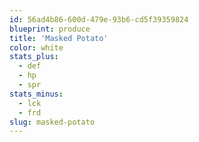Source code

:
 ```yaml
---
id: 56ad4b86-600d-479e-93b6-cd5f39359824
blueprint: produce
title: 'Masked Potato'
color: white
stats_plus:
  - def
  - hp
  - spr
stats_minus:
  - lck
  - frd
slug: masked-potato
---
```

▶ **GOAL OF THE EXERCISE**
Where a picture appears, skip it and copy the rest of the data word for word.

▶ **RESPONSE TO THE TASK**
Source code

:
 ```yaml
---
id: 56ad4b86-600d-479e-93b6-cd5f39359824
blueprint: produce
title: 'Masked Potato'
color: white
stats_plus:
  - def
  - hp
  - spr
stats_minus:
  - lck
  - frd
slug: masked-potato
---
```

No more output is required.